The header of the trace file gives me inormation about the platform and session/module :
Trace file /u01/app/oracle/diag/rdbms/orcl/orcl/trace/orcl_ora_3039.trc Oracle Database 11g Enterprise Edition Release 11.2.0.4.0 - 64bit Production With the Partitioning, OLAP, Data Mining and Real Application Testing options ORACLE_HOME = /u01/app/oracle/product/11.2.0/orcl System name: Linux Node name: ora11204 Release: 2.6.39-400.17.1.el6uek.x86_64 Version: #1 SMP Fri Feb 22 18:16:18 PST 2013 Machine: x86_64 Instance name: orcl Redo thread mounted by this instance: 1 Oracle process number: 27 Unix process pid: 3039, image: oracle@ora11204 (TNS V1-V3) *** 2015-10-28 22:19:42.291 *** SESSION ID:(141.7) 2015-10-28 22:19:42.291 *** CLIENT ID:() 2015-10-28 22:19:42.291 *** SERVICE NAME:(SYS$USERS) 2015-10-28 22:19:42.291 *** MODULE NAME:(SQL*Plus) 2015-10-28 22:19:42.291 *** ACTION NAME:() 2015-10-28 22:19:42.291
The trace file tells me that I am running 64bit Oracle 11.2.0.4 on a speciic Linux (UEK) kernel on a host called "ora11204". This is useful information if I have to provide the trace file to Oracle Support. (True, it doesn't list all the Oracle patches that may have been applied).

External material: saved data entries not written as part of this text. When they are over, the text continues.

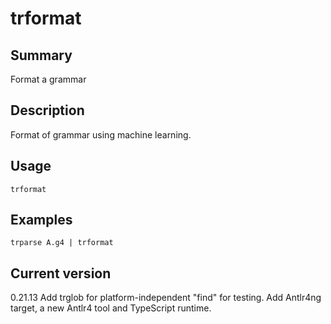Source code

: # trformat

## Summary

Format a grammar

## Description

Format of grammar using machine learning.

## Usage

    trformat

## Examples

    trparse A.g4 | trformat

## Current version

0.21.13 Add trglob for platform-independent "find" for testing. Add Antlr4ng target, a new Antlr4 tool and TypeScript runtime.
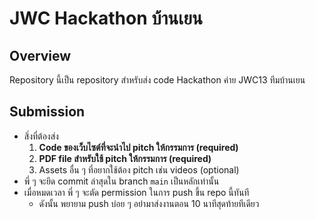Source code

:# JWC Hackathon บ้านเยน

## Overview
Repository นี้เป็น repository สำหรับส่ง code Hackathon ค่าย JWC13 ทีมบ้านเยน

## Submission
- สิ่งที่ต้องส่ง
  1. **Code ของเว็บไซต์ที่จะนำไป pitch ให้กรรมการ (required)**
  2. **PDF file สำหรับใช้ pitch ให้กรรมการ (required)**
  3. Assets อื่น ๆ ที่อยากใช้ต้อง pitch เช่น videos (optional)
- พี่ ๆ จะยึด commit ล่าสุดใน branch `main` เป็นหลักเท่านั้น
- เมื่อหมดเวลา พี่ ๆ จะตัด permission ในการ push ขึ้น repo นี้ทันที
  - ดังนั้น พยายาม push บ่อย ๆ อย่ามาส่งงานตอน 10 นาทีสุดท้ายทีเดียว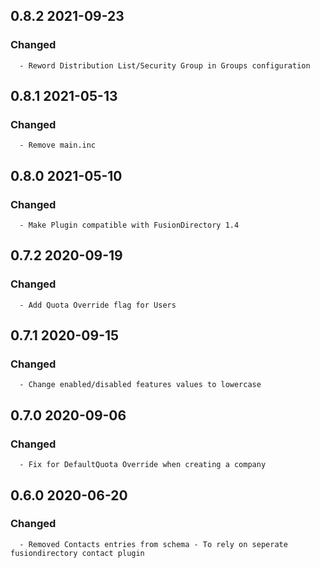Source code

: ## 0.8.2 2021-09-23 <dave at tiredofit dot ca>

   ### Changed
      - Reword Distribution List/Security Group in Groups configuration


## 0.8.1 2021-05-13 <dave at tiredofit dot ca>

   ### Changed
      - Remove main.inc


## 0.8.0 2021-05-10 <dave at tiredofit dot ca>

   ### Changed
      - Make Plugin compatible with FusionDirectory 1.4


## 0.7.2 2020-09-19 <dave at tiredofit dot ca>

   ### Changed
      - Add Quota Override flag for Users


## 0.7.1 2020-09-15 <dave at tiredofit dot ca>

   ### Changed
      - Change enabled/disabled features values to lowercase


## 0.7.0 2020-09-06 <dave at tiredofit dot ca>

   ### Changed
      - Fix for DefaultQuota Override when creating a company


## 0.6.0 2020-06-20 <dave at tiredofit dot ca>

   ### Changed
      - Removed Contacts entries from schema - To rely on seperate fusiondirectory contact plugin



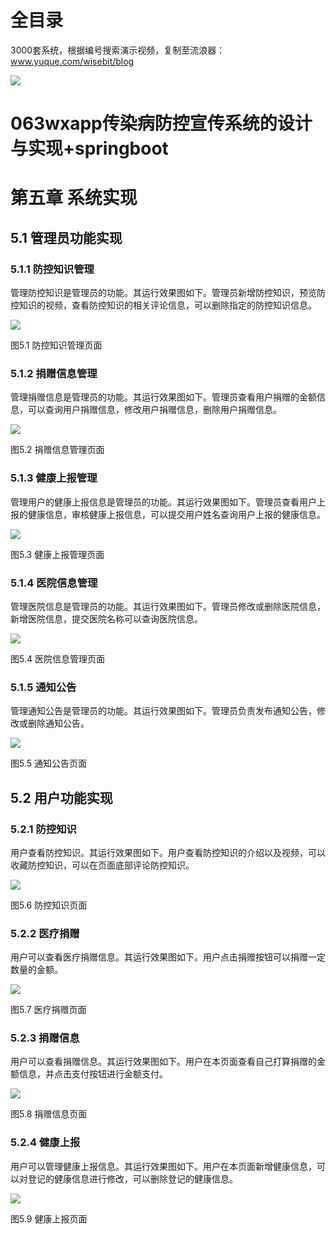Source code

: # 全目录

3000套系统，根据编号搜索演示视频，复制至流浪器：www.yuque.com/wisebit/blog


![](https://bitwise.oss-cn-heyuan.aliyuncs.com/2024/11/06/qq_wechat.png)
# 063wxapp传染病防控宣传系统的设计与实现+springboot
# 第五章 系统实现
## 5.1 管理员功能实现
### 5.1.1 防控知识管理
管理防控知识是管理员的功能。其运行效果图如下。管理员新增防控知识，预览防控知识的视频，查看防控知识的相关评论信息，可以删除指定的防控知识信息。

![](/md/blog.014.png)

图5.1 防控知识管理页面
### 5.1.2 捐赠信息管理
管理捐赠信息是管理员的功能。其运行效果图如下。管理员查看用户捐赠的金额信息，可以查询用户捐赠信息，修改用户捐赠信息，删除用户捐赠信息。

![](/md/blog.015.png)

图5.2 捐赠信息管理页面
### 5.1.3 健康上报管理
管理用户的健康上报信息是管理员的功能。其运行效果图如下。管理员查看用户上报的健康信息，审核健康上报信息，可以提交用户姓名查询用户上报的健康信息。

![](/md/blog.016.png)

图5.3 健康上报管理页面
### 5.1.4 医院信息管理
管理医院信息是管理员的功能。其运行效果图如下。管理员修改或删除医院信息，新增医院信息，提交医院名称可以查询医院信息。

![](/md/blog.017.png)

图5.4 医院信息管理页面
### 5.1.5 通知公告
管理通知公告是管理员的功能。其运行效果图如下。管理员负责发布通知公告，修改或删除通知公告。

![](/md/blog.018.png)

图5.5 通知公告页面
## 5.2 用户功能实现
### 5.2.1 防控知识
用户查看防控知识。其运行效果图如下。用户查看防控知识的介绍以及视频，可以收藏防控知识，可以在页面底部评论防控知识。

![](/md/blog.019.png)

图5.6 防控知识页面
### 5.2.2 医疗捐赠
用户可以查看医疗捐赠信息。其运行效果图如下。用户点击捐赠按钮可以捐赠一定数量的金额。

![](/md/blog.020.png)

图5.7 医疗捐赠页面
### 5.2.3 捐赠信息
用户可以查看捐赠信息。其运行效果图如下。用户在本页面查看自己打算捐赠的金额信息，并点击支付按钮进行金额支付。

![](/md/blog.021.png)

图5.8 捐赠信息页面
### 5.2.4 健康上报
用户可以管理健康上报信息。其运行效果图如下。用户在本页面新增健康信息，可以对登记的健康信息进行修改，可以删除登记的健康信息。

![](/md/blog.022.png)

图5.9 健康上报页面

It then identifies my Service Name and Module (and Action if I had set it with DBMS_APPLICATION_INFO).
Next, the trace file tells me when and how I have enabled tracing.
PARSING IN CURSOR #140174891232936 len=73 dep=0 uid=43 oct=47 lid=43 tim=1446041982290677 hv=3228613492 ad='99446cc8' sqlid='dc03x7r071fvn' BEGIN DBMS_SESSION.SESSION_TRACE_ENABLE(waits=>TRUE,binds=>FALSE); END; END OF STMT EXEC #140174891232936:c=1000,e=31608,p=0,cr=0,cu=0,mis=1,r=1,dep=0,og=1,plh=0,tim=1446041982290670 WAIT #140174891232936: nam='SQL*Net message to client' ela= 4 driver id=1650815232 #bytes=1 p3=0 obj#=13246 tim=1446041982291265
It tells me that I have used DBMS_SESSION to enable tracing.
That cursor is then closed.
*** 2015-10-28 22:19:53.745 WAIT #140174891232936: nam='SQL*Net message from client' ela= 11453710 driver id=1650815232 #bytes=1 p3=0 obj#=13246 tim=1446041993745004 CLOSE #140174891232936:c=0,e=38,dep=0,type=0,tim=1446041993745175
We can identify the CURSOR Number (140174891232936-- this numbering format was introduced in 11g, if I am correct) that was closed. This number is NOT the SQL_ID (which is dc03x7r071fvn -- yes even PLSQL blocks and procedures have SQL_IDs). This number is NOT the SQL Hash Value either (the SQL Hash Value is present as hv=3228613492).
After that we start seeing the recursive (SYS) calls executed during the parsing of the actual user query (the query on EMPLOYEES).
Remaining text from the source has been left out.